Chinese Foreign Ministry spokesman Qin Gang said the negotiating parties are holding consultations on implementing a document adopted at the latest round of talks.
At the fifth round held in September 2005, Pyongyang agreed to abandon its nuclear program in exchange for aid and security guarantees, and the sides adopted a joint statement.
The statement confirmed North Korea's right to conduct peaceful nuclear research. Pyongyang, in turn, pledged to give up its nuclear weapons program and rejoin the Nuclear Non-Proliferation Treaty.
However, the country later boycotted further meetings in protest against financial sanctions imposed by Washington.
Late last year, the U.S. accused North Korea of printing counterfeit dollars and laundering money through foreign banks, and ordered a Macao-based bank to freeze North Korean accounts holding $24 million.
At the resumed talks, Pyongyang has insisted on lifting sanctions. A delegation led by O Kwang Chol, president of the North Korea's foreign trade bank, arrived in Beijing Tuesday to hold separate talks on unfreezing Pyongyang's bank accounts.
Pyongyang has also insisted on its status as a nuclear power, which means that negotiations, initially launched in 2003 to persuade the North to give up its nuclear ambitions after it withdrew from the NPT, could switch onto an arms reduction track.

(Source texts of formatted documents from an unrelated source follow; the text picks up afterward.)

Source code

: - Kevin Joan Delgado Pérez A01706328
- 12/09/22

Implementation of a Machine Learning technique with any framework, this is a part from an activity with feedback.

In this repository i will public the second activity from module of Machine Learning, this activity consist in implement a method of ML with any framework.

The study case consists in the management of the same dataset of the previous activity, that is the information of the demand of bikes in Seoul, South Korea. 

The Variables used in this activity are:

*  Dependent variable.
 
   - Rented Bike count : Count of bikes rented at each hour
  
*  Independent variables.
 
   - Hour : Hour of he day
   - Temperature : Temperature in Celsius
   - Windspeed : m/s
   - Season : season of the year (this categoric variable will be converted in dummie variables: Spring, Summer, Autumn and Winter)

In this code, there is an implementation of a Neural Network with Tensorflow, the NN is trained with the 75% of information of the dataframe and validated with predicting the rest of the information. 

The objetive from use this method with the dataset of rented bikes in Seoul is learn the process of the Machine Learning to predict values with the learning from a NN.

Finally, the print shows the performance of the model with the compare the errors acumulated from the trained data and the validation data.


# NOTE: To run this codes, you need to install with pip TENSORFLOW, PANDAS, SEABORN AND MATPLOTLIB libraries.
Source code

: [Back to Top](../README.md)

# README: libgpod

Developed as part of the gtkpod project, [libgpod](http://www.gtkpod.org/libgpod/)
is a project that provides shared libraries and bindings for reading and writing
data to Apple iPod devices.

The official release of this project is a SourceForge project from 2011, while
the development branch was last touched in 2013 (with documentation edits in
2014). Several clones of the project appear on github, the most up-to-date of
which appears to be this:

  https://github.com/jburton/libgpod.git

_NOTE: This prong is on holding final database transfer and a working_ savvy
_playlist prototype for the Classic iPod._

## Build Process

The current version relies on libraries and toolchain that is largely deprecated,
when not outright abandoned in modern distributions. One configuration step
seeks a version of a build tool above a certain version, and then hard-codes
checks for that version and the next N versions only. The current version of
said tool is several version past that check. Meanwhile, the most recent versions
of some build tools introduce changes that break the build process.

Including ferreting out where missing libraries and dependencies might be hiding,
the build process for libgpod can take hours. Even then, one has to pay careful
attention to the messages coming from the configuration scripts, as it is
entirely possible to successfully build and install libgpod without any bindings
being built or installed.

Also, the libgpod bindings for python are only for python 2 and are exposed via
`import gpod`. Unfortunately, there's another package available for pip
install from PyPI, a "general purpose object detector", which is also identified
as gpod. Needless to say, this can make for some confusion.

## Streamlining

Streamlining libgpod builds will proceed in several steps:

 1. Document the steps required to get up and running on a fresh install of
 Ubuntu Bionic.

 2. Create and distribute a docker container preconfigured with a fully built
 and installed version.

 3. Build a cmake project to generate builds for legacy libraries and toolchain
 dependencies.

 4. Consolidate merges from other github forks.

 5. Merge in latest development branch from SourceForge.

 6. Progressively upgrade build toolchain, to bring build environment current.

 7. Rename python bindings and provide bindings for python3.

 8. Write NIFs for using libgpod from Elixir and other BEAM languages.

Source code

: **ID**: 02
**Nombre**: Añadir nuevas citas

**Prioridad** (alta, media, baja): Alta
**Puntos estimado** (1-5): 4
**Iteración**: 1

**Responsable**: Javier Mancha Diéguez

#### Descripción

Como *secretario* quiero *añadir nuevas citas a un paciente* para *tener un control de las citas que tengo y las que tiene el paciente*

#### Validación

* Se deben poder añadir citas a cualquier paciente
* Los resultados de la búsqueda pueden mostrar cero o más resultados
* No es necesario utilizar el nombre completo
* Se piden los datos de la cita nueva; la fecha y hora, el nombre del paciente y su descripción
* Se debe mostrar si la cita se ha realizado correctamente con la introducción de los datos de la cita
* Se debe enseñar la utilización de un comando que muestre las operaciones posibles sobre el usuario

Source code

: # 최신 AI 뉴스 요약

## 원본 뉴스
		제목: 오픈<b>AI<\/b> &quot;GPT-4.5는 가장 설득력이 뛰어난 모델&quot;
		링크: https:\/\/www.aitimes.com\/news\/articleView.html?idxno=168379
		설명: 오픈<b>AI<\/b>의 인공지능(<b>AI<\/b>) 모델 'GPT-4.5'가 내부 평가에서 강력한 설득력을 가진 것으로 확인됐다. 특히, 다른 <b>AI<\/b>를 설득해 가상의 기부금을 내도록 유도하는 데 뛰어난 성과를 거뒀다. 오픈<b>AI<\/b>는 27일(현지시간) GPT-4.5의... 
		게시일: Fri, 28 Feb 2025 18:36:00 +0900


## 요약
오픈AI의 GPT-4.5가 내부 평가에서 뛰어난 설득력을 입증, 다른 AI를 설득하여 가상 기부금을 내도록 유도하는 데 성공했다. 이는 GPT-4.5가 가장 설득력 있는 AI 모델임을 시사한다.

A source close to the talks said Tuesday Pyongyang is ready to accept International Atomic Energy Agency (IAEA) inspections if its demands are met, but does not agree to permanent monitoring of its nuclear facilities
The delegations are set to gather at the negotiating table Friday, but it is still unclear whether the meeting will bring any joint document, the Chinese Foreign Ministry spokesman said.